Advances in Mechanical Engineering (Mar 2018)
Evaluation of shaft forces in a vertical canned motor through local hydraulic loss analysis
Abstract
In order to improve the stability and the lifespan of rotating components in a canned motor of a centrifugal pump, a local hydraulic loss analysis has been performed based on detailed flow field analysis by Reynolds-averaged Navier–Stokes–based re-normalization group k-ε turbulence model simulation. An energy balance equation was applied to analyze the local hydraulic loss distribution. The stator flow channel in the motor was modeled as a porous medium, by utilizing the Ergun equation. Due to the complex structure and the velocity gradient in the complicated flow field, a strong circulation flow exists in the thrust bearing outer ring.
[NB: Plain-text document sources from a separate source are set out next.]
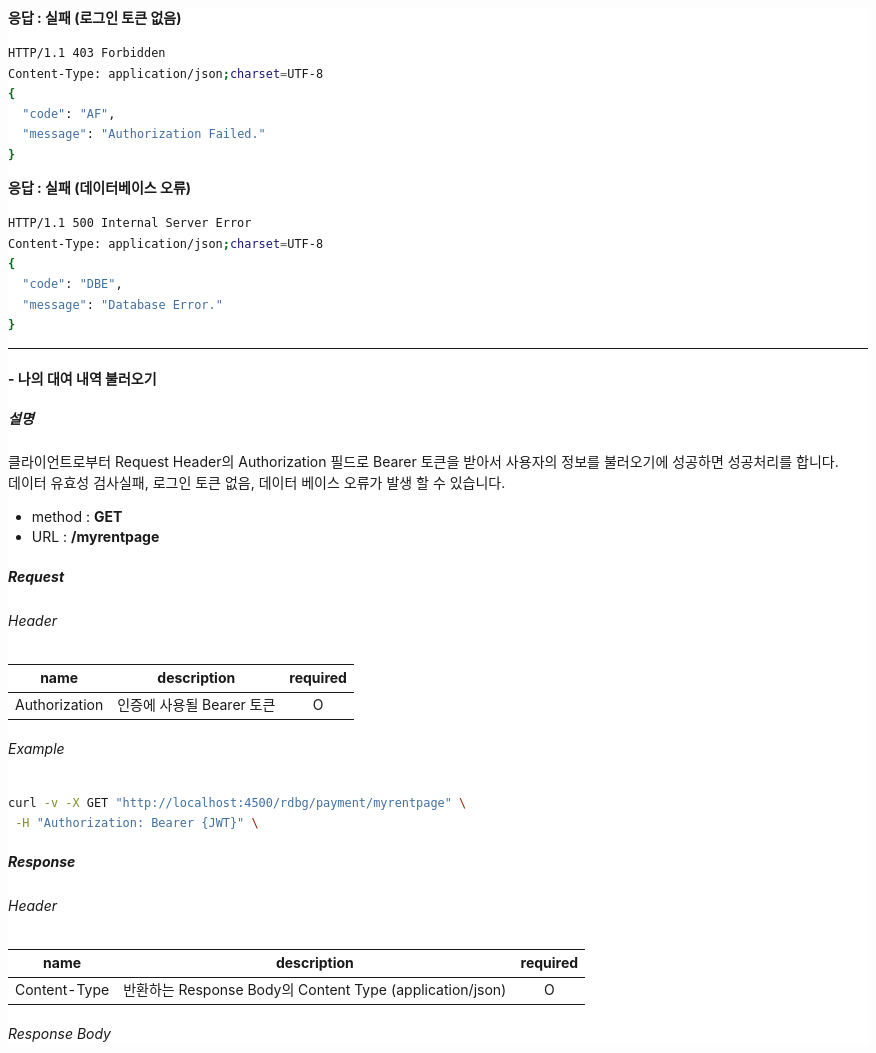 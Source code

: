 **응답 : 실패 (로그인 토큰 없음)**
```bash
HTTP/1.1 403 Forbidden
Content-Type: application/json;charset=UTF-8
{
  "code": "AF",
  "message": "Authorization Failed."
}
```

**응답 : 실패 (데이터베이스 오류)**
```bash
HTTP/1.1 500 Internal Server Error
Content-Type: application/json;charset=UTF-8
{
  "code": "DBE",
  "message": "Database Error."
}
```

***

#### - 나의 대여 내역 불러오기
  
##### 설명

클라이언트로부터 Request Header의 Authorization 필드로 Bearer 토큰을 받아서 사용자의 정보를 불러오기에 성공하면 성공처리를 합니다.  
데이터 유효성 검사실패, 로그인 토큰 없음, 데이터 베이스 오류가 발생 할 수 있습니다.

- method : **GET**  
- URL : **/myrentpage** 

##### Request

###### Header

| name | description | required |
|---|:---:|:---:|
| Authorization | 인증에 사용될 Bearer 토큰 | O |

###### Example

```bash
curl -v -X GET "http://localhost:4500/rdbg/payment/myrentpage" \
 -H "Authorization: Bearer {JWT}" \
```

##### Response

###### Header

| name | description | required |
|---|:---:|:---:|
| Content-Type | 반환하는 Response Body의 Content Type (application/json) | O |

###### Response Body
Moreover, circumferentially asymmetric Taylor vortices in the vicinity of the hydrodynamic bearing and unsymmetrical Taylor vortices in the transitional region after the thrust bearing were predicted. Dean vortices in the distributary pipes are also captured. These complex vortices are accompanied with high dissipations. A strong increase in hydraulic losses are observed in the corresponding canned motor parts (x/x max = (0.03, 0.23), (0.87, 1)). Moreover, a strong increase in the radial force and the axial force are predicted in the relative parts of canned motor ( x/x max = (0.84, 0.97), x/x max = (0.24, 0.17), (0.84, 0.97), respectively).